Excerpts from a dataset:
● ● ● ● ● ● ●
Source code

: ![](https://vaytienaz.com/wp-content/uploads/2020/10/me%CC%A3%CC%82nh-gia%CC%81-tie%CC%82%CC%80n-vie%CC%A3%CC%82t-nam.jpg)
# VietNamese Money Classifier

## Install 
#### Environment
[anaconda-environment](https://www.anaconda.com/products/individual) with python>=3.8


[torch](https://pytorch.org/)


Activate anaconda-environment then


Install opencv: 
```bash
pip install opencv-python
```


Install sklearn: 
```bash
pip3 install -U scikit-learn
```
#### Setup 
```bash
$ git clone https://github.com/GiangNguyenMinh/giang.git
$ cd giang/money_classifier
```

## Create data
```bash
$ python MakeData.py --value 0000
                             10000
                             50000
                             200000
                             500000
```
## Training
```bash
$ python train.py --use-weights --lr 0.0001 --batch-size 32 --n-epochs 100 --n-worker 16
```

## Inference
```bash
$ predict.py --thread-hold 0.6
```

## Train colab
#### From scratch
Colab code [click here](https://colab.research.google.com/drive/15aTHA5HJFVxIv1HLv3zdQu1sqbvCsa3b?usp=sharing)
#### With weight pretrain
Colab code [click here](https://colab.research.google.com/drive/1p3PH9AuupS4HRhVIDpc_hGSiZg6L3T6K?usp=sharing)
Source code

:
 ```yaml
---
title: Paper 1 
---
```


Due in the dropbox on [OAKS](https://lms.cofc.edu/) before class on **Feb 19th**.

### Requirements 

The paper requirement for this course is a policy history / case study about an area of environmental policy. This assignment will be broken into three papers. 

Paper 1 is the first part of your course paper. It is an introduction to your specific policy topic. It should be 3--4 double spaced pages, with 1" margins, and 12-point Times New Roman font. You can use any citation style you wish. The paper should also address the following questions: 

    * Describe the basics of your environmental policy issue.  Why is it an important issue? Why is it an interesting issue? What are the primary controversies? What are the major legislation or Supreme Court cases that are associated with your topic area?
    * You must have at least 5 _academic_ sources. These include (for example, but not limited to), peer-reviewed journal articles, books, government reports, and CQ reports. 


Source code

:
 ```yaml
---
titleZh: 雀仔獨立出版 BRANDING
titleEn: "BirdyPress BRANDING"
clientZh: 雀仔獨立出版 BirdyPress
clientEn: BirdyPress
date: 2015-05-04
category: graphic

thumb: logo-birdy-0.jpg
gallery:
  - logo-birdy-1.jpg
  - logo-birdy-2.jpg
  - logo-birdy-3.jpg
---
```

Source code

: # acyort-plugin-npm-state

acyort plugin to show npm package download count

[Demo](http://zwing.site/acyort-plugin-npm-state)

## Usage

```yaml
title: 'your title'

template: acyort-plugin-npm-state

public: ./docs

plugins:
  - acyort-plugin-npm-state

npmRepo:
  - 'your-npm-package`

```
● ● ● ● ● ● ●
» What the task requires: Say how many lines in the records above hold "click", and give no other text.

» Solution to this task: 2